→ The problem
Which lines in the listing below contain the word "referenced"? Copy each one.

→ Exercise data
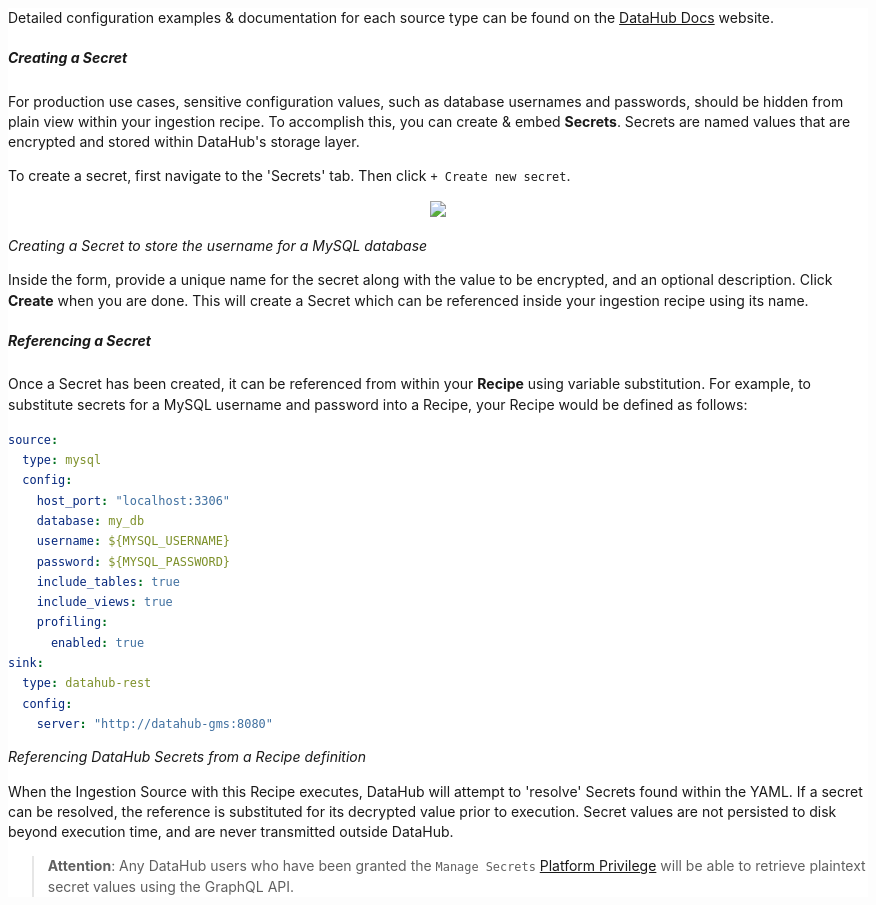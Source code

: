 Detailed configuration examples & documentation for each source type can be found on the [DataHub Docs](https://datahubproject.io/docs/metadata-ingestion/) website.

##### Creating a Secret

For production use cases, sensitive configuration values, such as database usernames and passwords,
should be hidden from plain view within your ingestion recipe. To accomplish this, you can create & embed **Secrets**. Secrets are named values
that are encrypted and stored within DataHub's storage layer.

To create a secret, first navigate to the 'Secrets' tab. Then click `+ Create new secret`.

<p align="center">
  <img width="70%"  src="https://raw.githubusercontent.com/datahub-project/static-assets/main/imgs/create-secret.png"/>
</p>

_Creating a Secret to store the username for a MySQL database_

Inside the form, provide a unique name for the secret along with the value to be encrypted, and an optional description. Click **Create** when you are done.
This will create a Secret which can be referenced inside your ingestion recipe using its name.

##### Referencing a Secret

Once a Secret has been created, it can be referenced from within your **Recipe** using variable substitution. For example,
to substitute secrets for a MySQL username and password into a Recipe, your Recipe would be defined as follows:

```yaml
source:
  type: mysql
  config:
    host_port: "localhost:3306"
    database: my_db
    username: ${MYSQL_USERNAME}
    password: ${MYSQL_PASSWORD}
    include_tables: true
    include_views: true
    profiling:
      enabled: true
sink:
  type: datahub-rest
  config:
    server: "http://datahub-gms:8080"
```

_Referencing DataHub Secrets from a Recipe definition_

When the Ingestion Source with this Recipe executes, DataHub will attempt to 'resolve' Secrets found within the YAML. If a secret can be resolved, the reference is substituted for its decrypted value prior to execution.
Secret values are not persisted to disk beyond execution time, and are never transmitted outside DataHub.

> **Attention**: Any DataHub users who have been granted the `Manage Secrets` [Platform Privilege](authorization/policies.md) will be able to retrieve plaintext secret values using the GraphQL API.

→ Response to the task
This will create a Secret which can be referenced inside your ingestion recipe using its name.
Once a Secret has been created, it can be referenced from within your **Recipe** using variable substitution. For example,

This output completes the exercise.